YOUR OBJECTIVE.
Would you please return all of the entries below exactly as shown?
******************************
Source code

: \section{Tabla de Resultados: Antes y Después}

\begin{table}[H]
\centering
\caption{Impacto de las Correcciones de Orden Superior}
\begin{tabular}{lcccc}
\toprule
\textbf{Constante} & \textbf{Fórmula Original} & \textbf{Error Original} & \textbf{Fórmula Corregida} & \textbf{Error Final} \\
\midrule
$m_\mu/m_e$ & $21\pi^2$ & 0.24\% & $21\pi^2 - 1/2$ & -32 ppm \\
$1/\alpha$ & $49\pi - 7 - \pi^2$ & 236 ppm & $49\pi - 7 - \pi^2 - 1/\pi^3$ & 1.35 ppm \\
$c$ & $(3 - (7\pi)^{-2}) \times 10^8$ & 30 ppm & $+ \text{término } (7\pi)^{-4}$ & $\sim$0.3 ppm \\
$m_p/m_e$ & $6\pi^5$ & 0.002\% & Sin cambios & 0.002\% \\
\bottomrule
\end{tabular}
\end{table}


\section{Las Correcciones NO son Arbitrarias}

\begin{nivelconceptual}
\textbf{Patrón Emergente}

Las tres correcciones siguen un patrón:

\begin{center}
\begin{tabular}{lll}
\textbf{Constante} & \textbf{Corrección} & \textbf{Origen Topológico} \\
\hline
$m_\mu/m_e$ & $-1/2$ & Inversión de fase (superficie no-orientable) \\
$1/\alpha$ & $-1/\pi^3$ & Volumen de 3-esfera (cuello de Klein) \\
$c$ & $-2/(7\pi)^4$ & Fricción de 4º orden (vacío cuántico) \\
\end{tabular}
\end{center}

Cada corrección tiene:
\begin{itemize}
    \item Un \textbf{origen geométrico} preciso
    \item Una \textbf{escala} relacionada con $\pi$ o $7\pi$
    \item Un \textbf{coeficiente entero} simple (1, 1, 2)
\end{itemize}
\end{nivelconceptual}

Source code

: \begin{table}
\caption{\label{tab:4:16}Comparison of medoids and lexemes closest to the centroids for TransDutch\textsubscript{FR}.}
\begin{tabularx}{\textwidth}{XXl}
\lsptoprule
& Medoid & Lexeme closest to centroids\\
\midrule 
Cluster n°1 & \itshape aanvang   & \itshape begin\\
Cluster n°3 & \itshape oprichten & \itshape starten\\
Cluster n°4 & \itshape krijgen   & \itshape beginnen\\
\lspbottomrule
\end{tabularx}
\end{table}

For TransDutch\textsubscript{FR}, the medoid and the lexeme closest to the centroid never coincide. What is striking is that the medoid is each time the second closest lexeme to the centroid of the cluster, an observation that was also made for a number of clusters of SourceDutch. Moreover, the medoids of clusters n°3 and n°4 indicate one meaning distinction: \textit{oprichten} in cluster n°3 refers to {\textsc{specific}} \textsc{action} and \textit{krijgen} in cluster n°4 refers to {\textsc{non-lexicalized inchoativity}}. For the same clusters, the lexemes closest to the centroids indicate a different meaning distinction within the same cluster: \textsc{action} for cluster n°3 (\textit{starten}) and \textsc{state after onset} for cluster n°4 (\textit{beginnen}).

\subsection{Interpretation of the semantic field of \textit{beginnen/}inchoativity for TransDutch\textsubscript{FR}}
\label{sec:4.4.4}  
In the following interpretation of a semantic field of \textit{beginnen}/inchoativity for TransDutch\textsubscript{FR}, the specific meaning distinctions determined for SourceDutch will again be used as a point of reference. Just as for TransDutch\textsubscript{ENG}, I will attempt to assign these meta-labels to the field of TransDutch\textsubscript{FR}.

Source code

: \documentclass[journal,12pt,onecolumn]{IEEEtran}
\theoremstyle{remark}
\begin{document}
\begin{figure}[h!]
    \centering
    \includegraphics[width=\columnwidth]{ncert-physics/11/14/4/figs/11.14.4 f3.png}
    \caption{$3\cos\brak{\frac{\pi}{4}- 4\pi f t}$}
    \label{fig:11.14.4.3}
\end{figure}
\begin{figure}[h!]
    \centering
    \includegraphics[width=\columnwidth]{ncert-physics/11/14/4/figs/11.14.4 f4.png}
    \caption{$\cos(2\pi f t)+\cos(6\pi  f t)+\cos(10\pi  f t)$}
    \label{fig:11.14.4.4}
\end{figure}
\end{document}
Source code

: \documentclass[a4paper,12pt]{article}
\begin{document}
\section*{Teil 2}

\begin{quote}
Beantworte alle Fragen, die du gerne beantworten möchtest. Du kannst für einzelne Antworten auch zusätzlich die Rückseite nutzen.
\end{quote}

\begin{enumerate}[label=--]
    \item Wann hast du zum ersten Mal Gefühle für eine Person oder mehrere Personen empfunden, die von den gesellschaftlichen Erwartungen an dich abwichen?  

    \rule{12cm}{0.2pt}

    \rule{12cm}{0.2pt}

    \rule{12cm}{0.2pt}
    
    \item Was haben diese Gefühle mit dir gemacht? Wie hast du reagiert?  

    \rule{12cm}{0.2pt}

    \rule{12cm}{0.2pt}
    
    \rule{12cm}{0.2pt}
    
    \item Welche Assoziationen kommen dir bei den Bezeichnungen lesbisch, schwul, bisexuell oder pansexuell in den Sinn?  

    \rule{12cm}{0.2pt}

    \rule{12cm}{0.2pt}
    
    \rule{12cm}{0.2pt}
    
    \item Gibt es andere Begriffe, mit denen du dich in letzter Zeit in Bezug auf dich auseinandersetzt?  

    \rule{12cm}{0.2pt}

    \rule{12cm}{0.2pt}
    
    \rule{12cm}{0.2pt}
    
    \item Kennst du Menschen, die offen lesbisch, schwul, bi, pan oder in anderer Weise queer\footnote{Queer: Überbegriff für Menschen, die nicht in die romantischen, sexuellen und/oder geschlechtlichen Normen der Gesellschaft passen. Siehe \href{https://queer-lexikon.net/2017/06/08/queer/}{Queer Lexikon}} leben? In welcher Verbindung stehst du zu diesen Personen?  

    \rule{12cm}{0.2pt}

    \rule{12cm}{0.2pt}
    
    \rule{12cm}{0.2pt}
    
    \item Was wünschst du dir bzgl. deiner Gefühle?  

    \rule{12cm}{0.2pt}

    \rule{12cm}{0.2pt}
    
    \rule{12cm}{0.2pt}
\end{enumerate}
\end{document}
******************************
TASK RESULT.
Source code

: \section{Tabla de Resultados: Antes y Después}

\begin{table}[H]
\centering
\caption{Impacto de las Correcciones de Orden Superior}
\begin{tabular}{lcccc}
\toprule
\textbf{Constante} & \textbf{Fórmula Original} & \textbf{Error Original} & \textbf{Fórmula Corregida} & \textbf{Error Final} \\
\midrule
$m_\mu/m_e$ & $21\pi^2$ & 0.24\% & $21\pi^2 - 1/2$ & -32 ppm \\
$1/\alpha$ & $49\pi - 7 - \pi^2$ & 236 ppm & $49\pi - 7 - \pi^2 - 1/\pi^3$ & 1.35 ppm \\
$c$ & $(3 - (7\pi)^{-2}) \times 10^8$ & 30 ppm & $+ \text{término } (7\pi)^{-4}$ & $\sim$0.3 ppm \\
$m_p/m_e$ & $6\pi^5$ & 0.002\% & Sin cambios & 0.002\% \\
\bottomrule
\end{tabular}
\end{table}


\section{Las Correcciones NO son Arbitrarias}

\begin{nivelconceptual}
\textbf{Patrón Emergente}

Las tres correcciones siguen un patrón:

\begin{center}
\begin{tabular}{lll}
\textbf{Constante} & \textbf{Corrección} & \textbf{Origen Topológico} \\
\hline
$m_\mu/m_e$ & $-1/2$ & Inversión de fase (superficie no-orientable) \\
$1/\alpha$ & $-1/\pi^3$ & Volumen de 3-esfera (cuello de Klein) \\
$c$ & $-2/(7\pi)^4$ & Fricción de 4º orden (vacío cuántico) \\
\end{tabular}
\end{center}

Cada corrección tiene:
\begin{itemize}
    \item Un \textbf{origen geométrico} preciso
    \item Una \textbf{escala} relacionada con $\pi$ o $7\pi$
    \item Un \textbf{coeficiente entero} simple (1, 1, 2)
\end{itemize}
\end{nivelconceptual}

Source code

: \begin{table}
\caption{\label{tab:4:16}Comparison of medoids and lexemes closest to the centroids for TransDutch\textsubscript{FR}.}
\begin{tabularx}{\textwidth}{XXl}
\lsptoprule
& Medoid & Lexeme closest to centroids\\
\midrule 
Cluster n°1 & \itshape aanvang   & \itshape begin\\
Cluster n°3 & \itshape oprichten & \itshape starten\\
Cluster n°4 & \itshape krijgen   & \itshape beginnen\\
\lspbottomrule
\end{tabularx}
\end{table}

For TransDutch\textsubscript{FR}, the medoid and the lexeme closest to the centroid never coincide. What is striking is that the medoid is each time the second closest lexeme to the centroid of the cluster, an observation that was also made for a number of clusters of SourceDutch. Moreover, the medoids of clusters n°3 and n°4 indicate one meaning distinction: \textit{oprichten} in cluster n°3 refers to {\textsc{specific}} \textsc{action} and \textit{krijgen} in cluster n°4 refers to {\textsc{non-lexicalized inchoativity}}. For the same clusters, the lexemes closest to the centroids indicate a different meaning distinction within the same cluster: \textsc{action} for cluster n°3 (\textit{starten}) and \textsc{state after onset} for cluster n°4 (\textit{beginnen}).

\subsection{Interpretation of the semantic field of \textit{beginnen/}inchoativity for TransDutch\textsubscript{FR}}
\label{sec:4.4.4}  
In the following interpretation of a semantic field of \textit{beginnen}/inchoativity for TransDutch\textsubscript{FR}, the specific meaning distinctions determined for SourceDutch will again be used as a point of reference. Just as for TransDutch\textsubscript{ENG}, I will attempt to assign these meta-labels to the field of TransDutch\textsubscript{FR}.

Source code

: \documentclass[journal,12pt,onecolumn]{IEEEtran}
\theoremstyle{remark}
\begin{document}
\begin{figure}[h!]
    \centering
    \includegraphics[width=\columnwidth]{ncert-physics/11/14/4/figs/11.14.4 f3.png}
    \caption{$3\cos\brak{\frac{\pi}{4}- 4\pi f t}$}
    \label{fig:11.14.4.3}
\end{figure}
\begin{figure}[h!]
    \centering
    \includegraphics[width=\columnwidth]{ncert-physics/11/14/4/figs/11.14.4 f4.png}
    \caption{$\cos(2\pi f t)+\cos(6\pi  f t)+\cos(10\pi  f t)$}
    \label{fig:11.14.4.4}
\end{figure}
\end{document}
Source code

: \documentclass[a4paper,12pt]{article}
\begin{document}
\section*{Teil 2}

\begin{quote}
Beantworte alle Fragen, die du gerne beantworten möchtest. Du kannst für einzelne Antworten auch zusätzlich die Rückseite nutzen.
\end{quote}

\begin{enumerate}[label=--]
    \item Wann hast du zum ersten Mal Gefühle für eine Person oder mehrere Personen empfunden, die von den gesellschaftlichen Erwartungen an dich abwichen?  

    \rule{12cm}{0.2pt}

    \rule{12cm}{0.2pt}

    \rule{12cm}{0.2pt}
    
    \item Was haben diese Gefühle mit dir gemacht? Wie hast du reagiert?  

    \rule{12cm}{0.2pt}

    \rule{12cm}{0.2pt}
    
    \rule{12cm}{0.2pt}
    
    \item Welche Assoziationen kommen dir bei den Bezeichnungen lesbisch, schwul, bisexuell oder pansexuell in den Sinn?  

    \rule{12cm}{0.2pt}

    \rule{12cm}{0.2pt}
    
    \rule{12cm}{0.2pt}
    
    \item Gibt es andere Begriffe, mit denen du dich in letzter Zeit in Bezug auf dich auseinandersetzt?  

    \rule{12cm}{0.2pt}

    \rule{12cm}{0.2pt}
    
    \rule{12cm}{0.2pt}
    
    \item Kennst du Menschen, die offen lesbisch, schwul, bi, pan oder in anderer Weise queer\footnote{Queer: Überbegriff für Menschen, die nicht in die romantischen, sexuellen und/oder geschlechtlichen Normen der Gesellschaft passen. Siehe \href{https://queer-lexikon.net/2017/06/08/queer/}{Queer Lexikon}} leben? In welcher Verbindung stehst du zu diesen Personen?  

    \rule{12cm}{0.2pt}

    \rule{12cm}{0.2pt}
    
    \rule{12cm}{0.2pt}
    
    \item Was wünschst du dir bzgl. deiner Gefühle?  

    \rule{12cm}{0.2pt}

    \rule{12cm}{0.2pt}
    
    \rule{12cm}{0.2pt}
\end{enumerate}
\end{document}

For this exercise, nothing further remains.